[Opening INPUT DATA section]
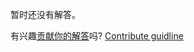 
暂时还没有解答。

有兴趣[贡献你的解答](https://github.com/BFEdev/BFE.dev-solutions/blob/main/problem/find-the-single-integer_zh.md)吗? [Contribute guidline](https://github.com/BFEdev/BFE.dev-solutions#how-to-contribute)
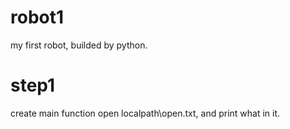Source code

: # robot1
my first robot, builded by python.

# step1
create main function
open localpath\open.txt, and print what in it.

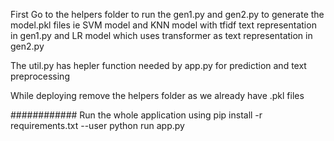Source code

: First Go to the helpers folder to run the gen1.py and gen2.py to generate the model.pkl files
ie SVM model and KNN model with tfidf text representation in gen1.py
and LR model which uses transformer as text representation in gen2.py

The util.py has hepler function needed by app.py for prediction and text preprocessing

While deploying remove the helpers folder as we already have .pkl files

############ Run the whole application using
pip install -r requirements.txt --user
python run app.py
[Closing INPUT DATA section]
GOAL OF THE EXERCISE: The answer must be a single number: how many lines of the records contain the string "text".

WORKED SOLUTION: 3